The answer: internal penguin pressures can reach 10 to 60 kilopascal (0.1 to 0.6 atmospheres, or 600 grams per square centimeter), significantly higher than the pressure the average human can exert when defecating. Meyer-Rochow said the pressure was comparable to "at least one half of the pressure of our cars' tires," adding, "Not bad for a little fellow one third the size of a human." However, the study did not address why the streaks radiate out from the nest in all directions with no noticeable preference. Is this dependent on wind direction, or does a penguin somehow "choose" where to fling its feces? That remains an unresolved question.

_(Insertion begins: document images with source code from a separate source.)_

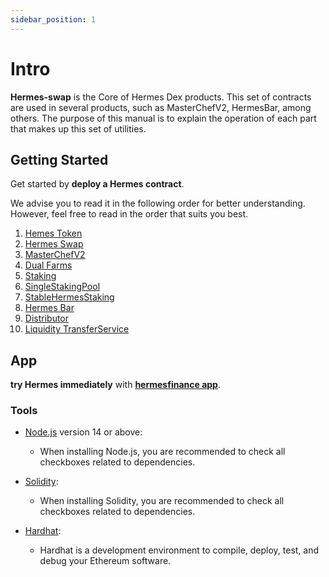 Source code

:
 ```yaml
---
sidebar_position: 1
---
```


# Intro

**Hermes-swap** is the Core of Hermes Dex products. This set of contracts are used in several products, such as MasterChefV2, HermesBar, among others. 
The purpose of this manual is to explain the operation of each part that makes up this set of utilities.

## Getting Started

Get started by **deploy a Hermes contract**.

We advise you to read it in the following order for better understanding. However, feel free to read in the order that suits you best.

1. [Hemes Token](https://shamandocs.github.io/hermes/docs/Hermes%20Token)
2. [Hermes Swap](https://shamandocs.github.io/hermes/docs/Hermes%20Swap)
3. [MasterChefV2](https://shamandocs.github.io/hermes/docs/MasterChefHermesV2)
4. [Dual Farms](https://shamandocs.github.io/hermes/docs/Dual%20Farms)
5. [Staking](https://shamandocs.github.io/hermes/docs/Staking)
6. [SingleStakingPool](https://shamandocs.github.io/hermes/docs/SingleStakingPool)
8. [StableHermesStaking](https://shamandocs.github.io/hermes/docs/StableHermesStaking)
9. [Hermes Bar](https://shamandocs.github.io/hermes/docs/Hermes%20Bar)
10. [Distributor](https://shamandocs.github.io/hermes/docs/Distributor)
11. [Liquidity TransferService](https://shamandocs.github.io/hermes/docs/Liquidity%20Transfer)

## App

**try Hermes immediately** with **[hermesfinance app](https://hermesfinance.app/)**.


### Tools

- [Node.js](https://nodejs.org/en/download/) version 14 or above:
  - When installing Node.js, you are recommended to check all checkboxes related to dependencies.

- [Solidity](https://docs.soliditylang.org/en/v0.8.13/installing-solidity.html):
  - When installing Solidity, you are recommended to check all checkboxes related to dependencies.

- [Hardhat](https://hardhat.org/getting-started/):
  - Hardhat is a development environment to compile, deploy, test, and debug your Ethereum software.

New sh*t has come to light

In this latest paper, Hiroyuki Tajima of Kochi University and Fumiya Fujisawa of the Katsurahama Aquarium in Kochi, Japan, note that the original 2003 paper did not take the projectile trajectory of the penguin feces into account. Instead, it focused on a horizontal distance. Tajima and Fujisawa argue that the angle of ejection is not always horizontal, especially if the breeding environment is in a higher location—or if the penguin is standing on a rock while defecating, for instance.

Using Newton's equations, they calculated that the maximum flying distance of penguin poo is 1.34 meters, or 4.39 feet. Tajima and Fujisawa also revisited the question of the rectal pressure required to achieve such a trajectory and found it would be a bit higher than the original estimation. They noted, however, that their simplified equations did not account for the hydrodynamics of feces in the air and in the stomach, "which are left for future work."

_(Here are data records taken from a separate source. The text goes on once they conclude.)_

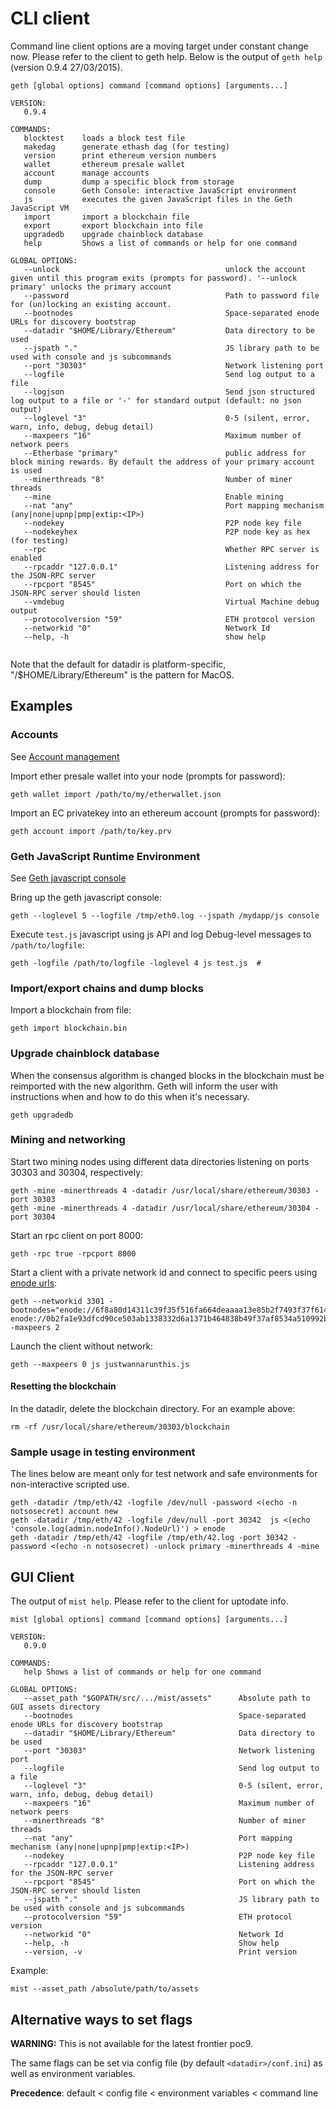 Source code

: # CLI client

Command line client options are a moving target under constant change now. Please refer to the client to geth help. Below is the output of `geth help` (version 0.9.4 27/03/2015). 

```
geth [global options] command [command options] [arguments...]

VERSION:
   0.9.4

COMMANDS:
   blocktest    loads a block test file
   makedag      generate ethash dag (for testing)
   version      print ethereum version numbers
   wallet       ethereum presale wallet
   account      manage accounts
   dump         dump a specific block from storage
   console      Geth Console: interactive JavaScript environment
   js           executes the given JavaScript files in the Geth JavaScript VM
   import       import a blockchain file
   export       export blockchain into file
   upgradedb    upgrade chainblock database
   help         Shows a list of commands or help for one command

GLOBAL OPTIONS:
   --unlock                                     unlock the account given until this program exits (prompts for password). '--unlock primary' unlocks the primary account
   --password                                   Path to password file for (un)locking an existing account.
   --bootnodes                                  Space-separated enode URLs for discovery bootstrap
   --datadir "$HOME/Library/Ethereum"           Data directory to be used
   --jspath "."                                 JS library path to be used with console and js subcommands
   --port "30303"                               Network listening port
   --logfile                                    Send log output to a file
   --logjson                                    Send json structured log output to a file or '-' for standard output (default: no json output)
   --loglevel "3"                               0-5 (silent, error, warn, info, debug, debug detail)
   --maxpeers "16"                              Maximum number of network peers
   --Etherbase "primary"                        public address for block mining rewards. By default the address of your primary account is used
   --minerthreads "8"                           Number of miner threads
   --mine                                       Enable mining
   --nat "any"                                  Port mapping mechanism (any|none|upnp|pmp|extip:<IP>)
   --nodekey                                    P2P node key file
   --nodekeyhex                                 P2P node key as hex (for testing)
   --rpc                                        Whether RPC server is enabled
   --rpcaddr "127.0.0.1"                        Listening address for the JSON-RPC server
   --rpcport "8545"                             Port on which the JSON-RPC server should listen
   --vmdebug                                    Virtual Machine debug output
   --protocolversion "59"                       ETH protocol version
   --networkid "0"                              Network Id
   --help, -h                                   show help


```

Note that the default for datadir is platform-specific, "/$HOME/Library/Ethereum" is the pattern for MacOS. 

## Examples

### Accounts
See [Account management](https://github.com/ethereum/go-ethereum/wiki/Managing-your-accounts)

Import ether presale wallet into your node (prompts for password):

    geth wallet import /path/to/my/etherwallet.json

Import an EC privatekey into an ethereum account (prompts for password):

    geth account import /path/to/key.prv

### Geth JavaScript Runtime Environment 

See [Geth javascript console](https://github.com/ethereum/go-ethereum/wiki/JavaScript-Console)

Bring up the geth javascript console:

    geth --loglevel 5 --logfile /tmp/eth0.log --jspath /mydapp/js console 

Execute `test.js` javascript using js API and log Debug-level messages to `/path/to/logfile`:

    geth -logfile /path/to/logfile -loglevel 4 js test.js  # 

### Import/export chains and dump blocks

Import a blockchain from file:

    geth import blockchain.bin

### Upgrade chainblock database

When the consensus algorithm is changed blocks in the blockchain must be reimported with the new algorithm. Geth will inform the user with instructions when and how to do this when it's necessary.

    geth upgradedb

### Mining and networking

Start two mining nodes using different data directories listening on ports 30303 and 30304, respectively:

    geth -mine -minerthreads 4 -datadir /usr/local/share/ethereum/30303 -port 30303
    geth -mine -minerthreads 4 -datadir /usr/local/share/ethereum/30304 -port 30304
    
Start an rpc client on port 8000:

    geth -rpc true -rpcport 8000

Start a client with a private network id and connect to specific peers using [enode urls](https://github.com/ethereum/wiki/wiki/enode-url-format):

    geth --networkid 3301 -bootnodes="enode://6f8a80d14311c39f35f516fa664deaaaa13e85b2f7493f37f6144d86991ec012937307647bd3b9a82abe2974e1407241d54947bbb39763a4cac9f77166ad92a0@54.169.166.226:30303 enode://0b2fa1e93dfcd90ce503ab1338332d6a1371b464838b49f37af8534a510992bd4d96b24134ba262ad9298ab4aa6f132132f84c3b6d10ebaead5f9a236be286f10@54.169.166.218:30305" -maxpeers 2

Launch the client without network:

    geth --maxpeers 0 js justwannarunthis.js

#### Resetting the blockchain

In the datadir, delete the blockchain directory.  For an example above:

    rm -rf /usr/local/share/ethereum/30303/blockchain

### Sample usage in testing environment

The lines below are meant only for test network and safe environments for non-interactive scripted use.

```
geth -datadir /tmp/eth/42 -logfile /dev/null -password <(echo -n notsosecret) account new 
geth -datadir /tmp/eth/42 -logfile /dev/null -port 30342  js <(echo 'console.log(admin.nodeInfo().NodeUrl)') > enode
geth -datadir /tmp/eth/42 -logfile /tmp/eth/42.log -port 30342 -password <(echo -n notsosecret) -unlock primary -minerthreads 4 -mine
```

## GUI Client 

The output of `mist help`. Please refer to the client for uptodate info. 

```
mist [global options] command [command options] [arguments...]

VERSION:
   0.9.0

COMMANDS:
   help Shows a list of commands or help for one command

GLOBAL OPTIONS:
   --asset_path "$GOPATH/src/.../mist/assets"      Absolute path to GUI assets directory
   --bootnodes                                     Space-separated enode URLs for discovery bootstrap
   --datadir "$HOME/Library/Ethereum"              Data directory to be used
   --port "30303"                                  Network listening port
   --logfile                                       Send log output to a file
   --loglevel "3"                                  0-5 (silent, error, warn, info, debug, debug detail)
   --maxpeers "16"                                 Maximum number of network peers
   --minerthreads "8"                              Number of miner threads
   --nat "any"                                     Port mapping mechanism (any|none|upnp|pmp|extip:<IP>)
   --nodekey                                       P2P node key file
   --rpcaddr "127.0.0.1"                           Listening address for the JSON-RPC server
   --rpcport "8545"                                Port on which the JSON-RPC server should listen
   --jspath "."                                    JS library path to be used with console and js subcommands
   --protocolversion "59"                          ETH protocol version
   --networkid "0"                                 Network Id
   --help, -h                                      Show help
   --version, -v                                   Print version 

```

Example: 

    mist --asset_path /absolute/path/to/assets

## Alternative ways to set flags

**WARNING:** This is not available for the latest frontier poc9.

The same flags can be set via config file (by default `<datadir>/conf.ini`) as well as environment variables. 

**Precedence**: default < config file < environment variables < command line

As for why they chose to revisit the physics of pooping penguins, "These bombings sometimes embarrass keepers under breeding environments like an aquarium," the authors wrote. Thus, "It is practically important to know how far their faeceses [sic] reach from the origin. Such information would save keepers from the crisis. It would also be helpful for a newcomer guidance for keepers to avoid such an incident."

DOI: Polar Biology, 2003. 10.1007/s00300-003-0563-3 (About DOIs).